## Exercise
Each line of the data must be set down again without a single difference.

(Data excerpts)
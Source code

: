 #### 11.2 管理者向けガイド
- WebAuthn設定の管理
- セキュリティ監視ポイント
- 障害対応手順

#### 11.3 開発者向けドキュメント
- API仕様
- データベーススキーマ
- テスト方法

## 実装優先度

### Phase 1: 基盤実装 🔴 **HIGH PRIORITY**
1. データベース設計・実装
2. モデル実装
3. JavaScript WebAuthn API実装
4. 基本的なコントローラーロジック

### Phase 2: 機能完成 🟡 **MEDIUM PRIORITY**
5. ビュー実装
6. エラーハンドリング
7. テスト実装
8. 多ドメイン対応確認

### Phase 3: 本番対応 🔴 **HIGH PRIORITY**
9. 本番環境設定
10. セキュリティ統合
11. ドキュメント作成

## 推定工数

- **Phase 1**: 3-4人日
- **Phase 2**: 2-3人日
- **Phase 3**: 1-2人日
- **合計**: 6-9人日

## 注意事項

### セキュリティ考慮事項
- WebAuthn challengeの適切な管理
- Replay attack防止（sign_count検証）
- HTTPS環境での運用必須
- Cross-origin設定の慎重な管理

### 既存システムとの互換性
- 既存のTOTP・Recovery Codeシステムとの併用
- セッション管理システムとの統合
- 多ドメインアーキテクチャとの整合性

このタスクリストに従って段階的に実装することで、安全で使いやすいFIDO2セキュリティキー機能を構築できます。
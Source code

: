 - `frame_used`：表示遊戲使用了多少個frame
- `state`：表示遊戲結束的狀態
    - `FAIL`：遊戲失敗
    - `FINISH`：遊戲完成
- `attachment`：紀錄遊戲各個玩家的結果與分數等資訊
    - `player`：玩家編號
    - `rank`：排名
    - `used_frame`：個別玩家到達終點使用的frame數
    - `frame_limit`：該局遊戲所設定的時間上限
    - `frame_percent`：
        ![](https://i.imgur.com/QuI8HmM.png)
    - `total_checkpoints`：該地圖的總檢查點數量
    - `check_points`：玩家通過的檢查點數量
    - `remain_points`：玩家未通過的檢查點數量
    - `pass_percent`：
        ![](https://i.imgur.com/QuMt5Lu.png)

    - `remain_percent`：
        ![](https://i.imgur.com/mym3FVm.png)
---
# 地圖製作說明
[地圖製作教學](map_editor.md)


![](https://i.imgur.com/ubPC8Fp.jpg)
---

## Solution to this exercise
Source code

: #### 11.2 管理者向けガイド
- WebAuthn設定の管理
- セキュリティ監視ポイント
- 障害対応手順

#### 11.3 開発者向けドキュメント
- API仕様
- データベーススキーマ
- テスト方法

## 実装優先度

### Phase 1: 基盤実装 🔴 **HIGH PRIORITY**
1. データベース設計・実装
2. モデル実装
3. JavaScript WebAuthn API実装
4. 基本的なコントローラーロジック

### Phase 2: 機能完成 🟡 **MEDIUM PRIORITY**
5. ビュー実装
6. エラーハンドリング
7. テスト実装
8. 多ドメイン対応確認

### Phase 3: 本番対応 🔴 **HIGH PRIORITY**
9. 本番環境設定
10. セキュリティ統合
11. ドキュメント作成

## 推定工数

- **Phase 1**: 3-4人日
- **Phase 2**: 2-3人日
- **Phase 3**: 1-2人日
- **合計**: 6-9人日

## 注意事項

### セキュリティ考慮事項
- WebAuthn challengeの適切な管理
- Replay attack防止（sign_count検証）
- HTTPS環境での運用必須
- Cross-origin設定の慎重な管理

### 既存システムとの互換性
- 既存のTOTP・Recovery Codeシステムとの併用
- セッション管理システムとの統合
- 多ドメインアーキテクチャとの整合性

このタスクリストに従って段階的に実装することで、安全で使いやすいFIDO2セキュリティキー機能を構築できます。
Source code

: - `frame_used`：表示遊戲使用了多少個frame
- `state`：表示遊戲結束的狀態
    - `FAIL`：遊戲失敗
    - `FINISH`：遊戲完成
- `attachment`：紀錄遊戲各個玩家的結果與分數等資訊
    - `player`：玩家編號
    - `rank`：排名
    - `used_frame`：個別玩家到達終點使用的frame數
    - `frame_limit`：該局遊戲所設定的時間上限
    - `frame_percent`：
        ![](https://i.imgur.com/QuI8HmM.png)
    - `total_checkpoints`：該地圖的總檢查點數量
    - `check_points`：玩家通過的檢查點數量
    - `remain_points`：玩家未通過的檢查點數量
    - `pass_percent`：
        ![](https://i.imgur.com/QuMt5Lu.png)

    - `remain_percent`：
        ![](https://i.imgur.com/mym3FVm.png)
---
# 地圖製作說明
[地圖製作教學](map_editor.md)


![](https://i.imgur.com/ubPC8Fp.jpg)
---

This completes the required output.